In 1985 another new company was formed, “WilTel”, who used decommissioned pipelines as conduits for buried fiber optic lines in operational easements. WilTel's network covered 27 major cities west of the Mississippi… Places like Minneapolis; Omaha; Kansas City; St. Louis; Tulsa; Oklahoma City; Dallas; Houston; Denver; Salt Lake City; Los Angeles; and many others.
In September of 1987 LightNet and WilTel hammered out an interconnect agreement that tied the two networks together and created a coast-to-coast fiber network and laid the ground work for a US spanning pure digital “backbone”.
Essentially the first inklings of a national “internet” that could be accessed by everyone, not just universities, were formed by these two companies back in 1987 and the little buildings right here:
Were instrumental in that… One could literally hang a sign on the fence at this spot that says “The Internet Started Here”.
Ok, so me move onwards. In 1989 WilTel buys LightNet in it's entirety for something like $365 million.
In 1990 WilTel and MCI announce a long term agreement to access each other's fiber networks. This creates a network of over 50,000 system miles, or the biggest fiber based network in the world.

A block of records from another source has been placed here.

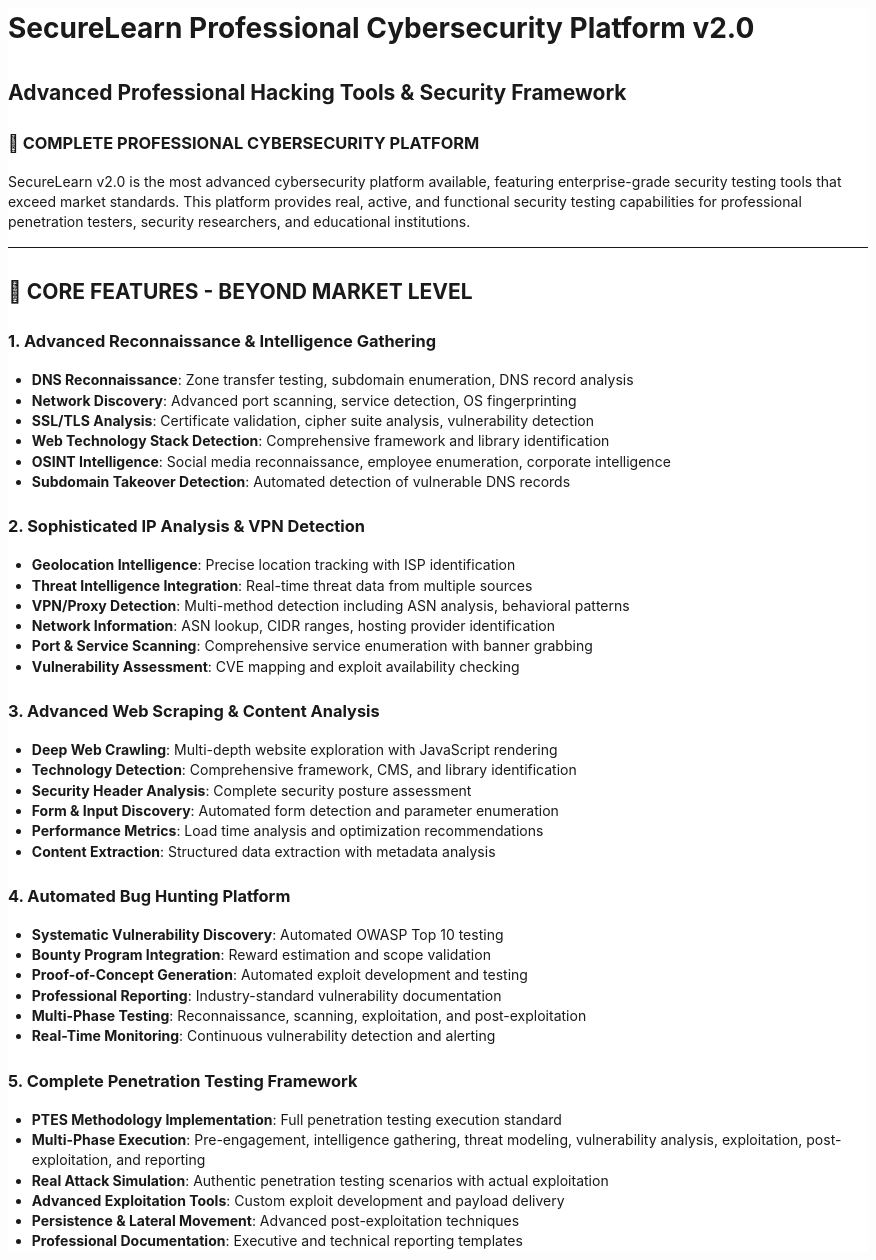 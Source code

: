 # SecureLearn Professional Cybersecurity Platform v2.0
## Advanced Professional Hacking Tools & Security Framework

### 🚀 **COMPLETE PROFESSIONAL CYBERSECURITY PLATFORM**

SecureLearn v2.0 is the most advanced cybersecurity platform available, featuring enterprise-grade security testing tools that exceed market standards. This platform provides real, active, and functional security testing capabilities for professional penetration testers, security researchers, and educational institutions.

---

## 🎯 **CORE FEATURES - BEYOND MARKET LEVEL**

### **1. Advanced Reconnaissance & Intelligence Gathering**
- **DNS Reconnaissance**: Zone transfer testing, subdomain enumeration, DNS record analysis
- **Network Discovery**: Advanced port scanning, service detection, OS fingerprinting
- **SSL/TLS Analysis**: Certificate validation, cipher suite analysis, vulnerability detection
- **Web Technology Stack Detection**: Comprehensive framework and library identification
- **OSINT Intelligence**: Social media reconnaissance, employee enumeration, corporate intelligence
- **Subdomain Takeover Detection**: Automated detection of vulnerable DNS records

### **2. Sophisticated IP Analysis & VPN Detection**
- **Geolocation Intelligence**: Precise location tracking with ISP identification
- **Threat Intelligence Integration**: Real-time threat data from multiple sources
- **VPN/Proxy Detection**: Multi-method detection including ASN analysis, behavioral patterns
- **Network Information**: ASN lookup, CIDR ranges, hosting provider identification
- **Port & Service Scanning**: Comprehensive service enumeration with banner grabbing
- **Vulnerability Assessment**: CVE mapping and exploit availability checking

### **3. Advanced Web Scraping & Content Analysis**
- **Deep Web Crawling**: Multi-depth website exploration with JavaScript rendering
- **Technology Detection**: Comprehensive framework, CMS, and library identification
- **Security Header Analysis**: Complete security posture assessment
- **Form & Input Discovery**: Automated form detection and parameter enumeration
- **Performance Metrics**: Load time analysis and optimization recommendations
- **Content Extraction**: Structured data extraction with metadata analysis

### **4. Automated Bug Hunting Platform**
- **Systematic Vulnerability Discovery**: Automated OWASP Top 10 testing
- **Bounty Program Integration**: Reward estimation and scope validation
- **Proof-of-Concept Generation**: Automated exploit development and testing
- **Professional Reporting**: Industry-standard vulnerability documentation
- **Multi-Phase Testing**: Reconnaissance, scanning, exploitation, and post-exploitation
- **Real-Time Monitoring**: Continuous vulnerability detection and alerting

### **5. Complete Penetration Testing Framework**
- **PTES Methodology Implementation**: Full penetration testing execution standard
- **Multi-Phase Execution**: Pre-engagement, intelligence gathering, threat modeling, vulnerability analysis, exploitation, post-exploitation, and reporting
- **Real Attack Simulation**: Authentic penetration testing scenarios with actual exploitation
- **Advanced Exploitation Tools**: Custom exploit development and payload delivery
- **Persistence & Lateral Movement**: Advanced post-exploitation techniques
- **Professional Documentation**: Executive and technical reporting templates
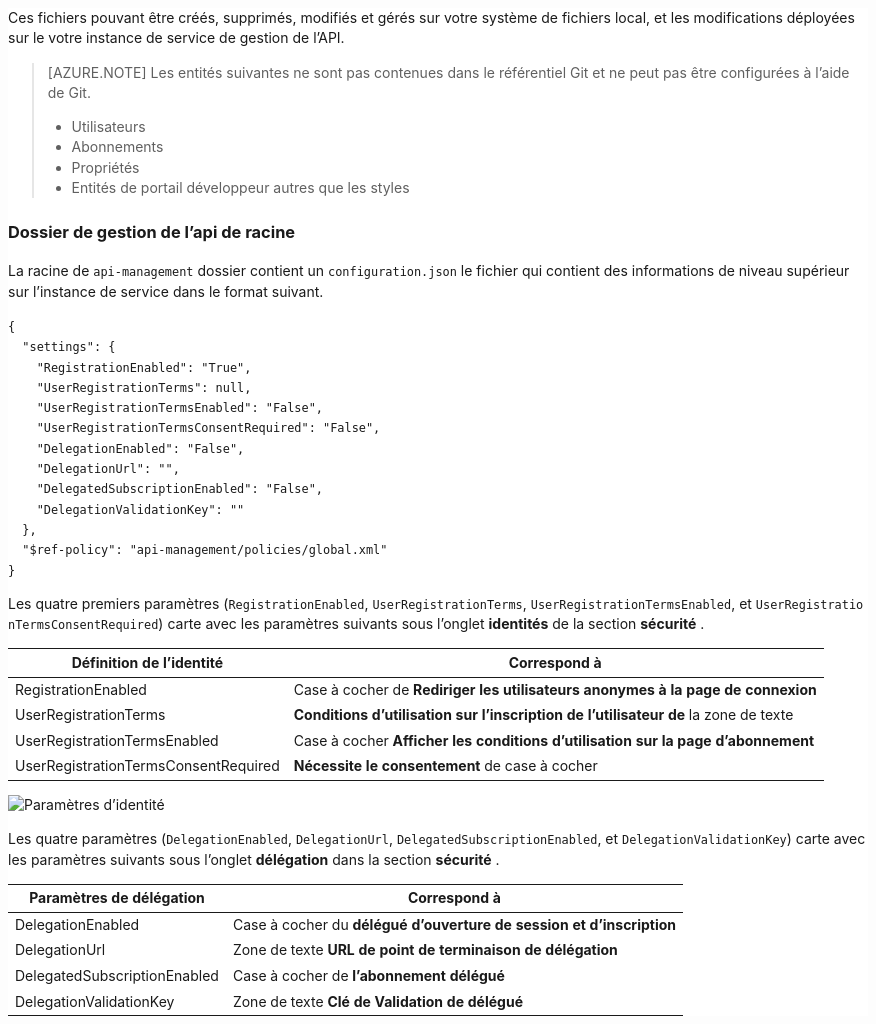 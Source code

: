 Ces fichiers pouvant être créés, supprimés, modifiés et gérés sur votre système de fichiers local, et les modifications déployées sur le votre instance de service de gestion de l’API.

>[AZURE.NOTE] Les entités suivantes ne sont pas contenues dans le référentiel Git et ne peut pas être configurées à l’aide de Git.
>
>-    Utilisateurs
>-    Abonnements
>-    Propriétés
>-    Entités de portail développeur autres que les styles

### <a name="root-api-management-folder"></a>Dossier de gestion de l’api de racine

La racine de `api-management` dossier contient un `configuration.json` le fichier qui contient des informations de niveau supérieur sur l’instance de service dans le format suivant.

    {
      "settings": {
        "RegistrationEnabled": "True",
        "UserRegistrationTerms": null,
        "UserRegistrationTermsEnabled": "False",
        "UserRegistrationTermsConsentRequired": "False",
        "DelegationEnabled": "False",
        "DelegationUrl": "",
        "DelegatedSubscriptionEnabled": "False",
        "DelegationValidationKey": ""
      },
      "$ref-policy": "api-management/policies/global.xml"
    }

Les quatre premiers paramètres (`RegistrationEnabled`, `UserRegistrationTerms`, `UserRegistrationTermsEnabled`, et `UserRegistrationTermsConsentRequired`) carte avec les paramètres suivants sous l’onglet **identités** de la section **sécurité** .

| Définition de l’identité                     | Correspond à                                               |
|--------------------------------------|-------------------------------------------------------|
| RegistrationEnabled                  | Case à cocher de **Rediriger les utilisateurs anonymes à la page de connexion** |
| UserRegistrationTerms                | **Conditions d’utilisation sur l’inscription de l’utilisateur de** la zone de texte               |
| UserRegistrationTermsEnabled         | Case à cocher **Afficher les conditions d’utilisation sur la page d’abonnement**         |
| UserRegistrationTermsConsentRequired | **Nécessite le consentement** de case à cocher                          |

![Paramètres d’identité][api-management-identity-settings]

Les quatre paramètres (`DelegationEnabled`, `DelegationUrl`, `DelegatedSubscriptionEnabled`, et `DelegationValidationKey`) carte avec les paramètres suivants sous l’onglet **délégation** dans la section **sécurité** .

| Paramètres de délégation           | Correspond à                                    |
|------------------------------|--------------------------------------------|
| DelegationEnabled            | Case à cocher du **délégué d’ouverture de session et d’inscription**    |
| DelegationUrl                | Zone de texte **URL de point de terminaison de délégation**        |
| DelegatedSubscriptionEnabled | Case à cocher de **l’abonnement délégué** |
| DelegationValidationKey      | Zone de texte **Clé de Validation de délégué**        |


[api-management-enable-git]: ./media/api-management-configuration-repository-git/api-management-enable-git.png
[api-management-git-enabled]: ./media/api-management-configuration-repository-git/api-management-git-enabled.png
[api-management-save-configuration]: ./media/api-management-configuration-repository-git/api-management-save-configuration.png
[api-management-save-configuration-confirm]: ./media/api-management-configuration-repository-git/api-management-save-configuration-confirm.png
[api-management-configuration-status]: ./media/api-management-configuration-repository-git/api-management-configuration-status.png
[api-management-configuration-git-clone]: ./media/api-management-configuration-repository-git/api-management-configuration-git-clone.png
[api-management-generate-password]: ./media/api-management-configuration-repository-git/api-management-generate-password.png
[api-management-password]: ./media/api-management-configuration-repository-git/api-management-password.png
[api-management-git-configure]: ./media/api-management-configuration-repository-git/api-management-git-configure.png
[api-management-configuration-deploy]: ./media/api-management-configuration-repository-git/api-management-configuration-deploy.png
[api-management-identity-settings]: ./media/api-management-configuration-repository-git/api-management-identity-settings.png
[api-management-delegation-settings]: ./media/api-management-configuration-repository-git/api-management-delegation-settings.png
[api-management-git-icon-enable]: ./media/api-management-configuration-repository-git/api-management-git-icon-enable.png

The ownership stickers changed as this box's owners went from Lightnet to WilTel to MCI
In 1992 LDDS from ten years ago has become the fourth largest Long Distance carrier in the country by consuming anything it can fit into it's corporate head.
In 1994 LDDS acquires Dial-Net, renames to LDDS Communications, then acquires IDB-WorldCom.
In 1995 LDDS Communications buys WilTel for $2.5 billion and becomes the provider for GTE, Ameritech, and SBC. The whole mess is renamed to “WorldCom”
In 1996 MFS (yet another octopus telcom company) buys UUNET. In turn WorldCom buys MFS.
In 1997 WorldCom buys CompuServe, buys MCI, and buys Brooks Fiber.
In 1998 MCI-WorldCom becomes WorldCom.
In 1999 WorldCom tries to buy Sprint but is stopped when European and US governments wont allow it. This is probably the reason the Sprint box is on the other side of the pole from the LightNet/WilTel/MCI box…
In 2002 WorldCom files a record bankruptcy case (3.8 billion) and renames back to MCI.
All of this happened around this little set of buildings next to some train tracks in Fredericksburg Virginia… Neat huh?